O delegado assinala que "é importante que seja mencionado que a
investigação policial não se presta a buscar a condenação e a prisão de
'A' ou 'B'. O ponto inicial do trabalho investigativo é o de buscar a
reprodução dos fatos. A partir disto, se tais fatos apontarem para o
cometimento de crimes, é natural que a persecução penal siga seu curso,
com o indiciamento pelo delegado de Polícia, o oferecimento de denúncia
pelo Ministério Público."
"O possível envolvimento do ex-presidente da República em práticas
criminosas deve ser tratado com parcimônia, o que não significa que as
autoridades policiais devam deixar de exercer seu mister
constitucional", ressalta o relatório.
O delegado aponta para uma planilha com anotações "possivelmente
idealizada por Marcelo Bahia Odebrecht". Os dados, segundo ele,
"revelam, a partir do que foi possível apurar em esfera policial, o
controle que o dirigente máximo do Grupo Odebrecht tinha sobre a
destinação de recursos, à margem da lei, ao Partido dos Trabalhadores."
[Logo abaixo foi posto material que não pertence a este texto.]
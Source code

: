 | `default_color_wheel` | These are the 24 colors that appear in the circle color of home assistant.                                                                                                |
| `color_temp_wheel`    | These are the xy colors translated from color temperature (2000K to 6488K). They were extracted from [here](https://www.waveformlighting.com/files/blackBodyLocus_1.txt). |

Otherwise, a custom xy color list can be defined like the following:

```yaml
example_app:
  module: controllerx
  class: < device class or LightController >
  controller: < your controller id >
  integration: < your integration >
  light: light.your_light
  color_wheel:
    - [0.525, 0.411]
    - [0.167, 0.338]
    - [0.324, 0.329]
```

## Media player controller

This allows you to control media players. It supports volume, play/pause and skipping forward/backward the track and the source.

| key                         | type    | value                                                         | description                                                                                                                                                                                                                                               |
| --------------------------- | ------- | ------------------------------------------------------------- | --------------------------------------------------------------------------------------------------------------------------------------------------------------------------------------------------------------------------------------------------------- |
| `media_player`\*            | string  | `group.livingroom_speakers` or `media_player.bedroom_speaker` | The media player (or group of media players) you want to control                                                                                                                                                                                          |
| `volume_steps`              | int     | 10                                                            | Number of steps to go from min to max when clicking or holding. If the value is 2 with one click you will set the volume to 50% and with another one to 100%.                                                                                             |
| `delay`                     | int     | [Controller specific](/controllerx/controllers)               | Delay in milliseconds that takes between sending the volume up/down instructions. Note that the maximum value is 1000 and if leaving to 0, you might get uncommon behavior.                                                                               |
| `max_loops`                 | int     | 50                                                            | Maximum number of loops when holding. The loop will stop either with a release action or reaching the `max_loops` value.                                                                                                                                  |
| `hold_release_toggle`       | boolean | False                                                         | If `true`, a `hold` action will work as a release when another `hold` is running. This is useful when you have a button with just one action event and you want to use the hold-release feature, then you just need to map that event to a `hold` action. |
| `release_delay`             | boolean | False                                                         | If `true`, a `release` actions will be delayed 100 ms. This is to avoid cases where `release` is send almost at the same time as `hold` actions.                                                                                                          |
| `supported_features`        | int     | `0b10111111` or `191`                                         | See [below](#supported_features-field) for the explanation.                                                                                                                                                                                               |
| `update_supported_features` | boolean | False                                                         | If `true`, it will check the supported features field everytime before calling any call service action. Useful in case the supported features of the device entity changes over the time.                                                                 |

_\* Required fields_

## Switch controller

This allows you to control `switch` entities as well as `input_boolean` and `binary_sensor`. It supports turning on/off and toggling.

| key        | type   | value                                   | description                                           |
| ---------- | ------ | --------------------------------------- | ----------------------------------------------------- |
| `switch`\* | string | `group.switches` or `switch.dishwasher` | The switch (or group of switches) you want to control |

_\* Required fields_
O relatório faz menção, ainda, ao ex-tesoureiro do PT, João Vaccari
Neto, preso desde abril de 2015 na Lava Jato. "Há, em anotação do
celular de Marcelo Bahia Odebrecht menção a palavra 'Prédio'. Na nota, a
palavra está acompanhada de 'Vaca', sendo que a conclusão alcançada foi
a de que seriam disponibilizados recursos a João Vaccari Neto."
O documento pontua a composição do montante de R$ 12,42 milhões
supostamente destinado à construção do Instituto Lula - três vezes o
valor de R$ 1.057.000,00 (R$ 3.171.000,00), acrescidos dos valores de R$
8.217.000,00 e 1.034.000,00.
"A composição do valor de R$ 12.422.000 faz referência a valores
específicos, possivelmente devidos em razão de serviços prestados, por
exemplo, cujo valor é calculado com base no preço de produtos e mão de
obras. As investigações policiais conduzidas na Operação Lava Jato
demonstraram que a negociação de vantagens indevidas, quando se referiam
a transferências bancárias no exterior ou disponibilização do recurso
em espécie, permaneciam, geralmente, em números inteiros - tal como R$
500.000,00, R$ 1.000.000,00, R$ 1.500.000,00. Não é crível que o agente
corrompido solicitasse a disponibilização, em espécie, de valores
quebrados, tal como R$ 1.057.000,00", aponta o texto.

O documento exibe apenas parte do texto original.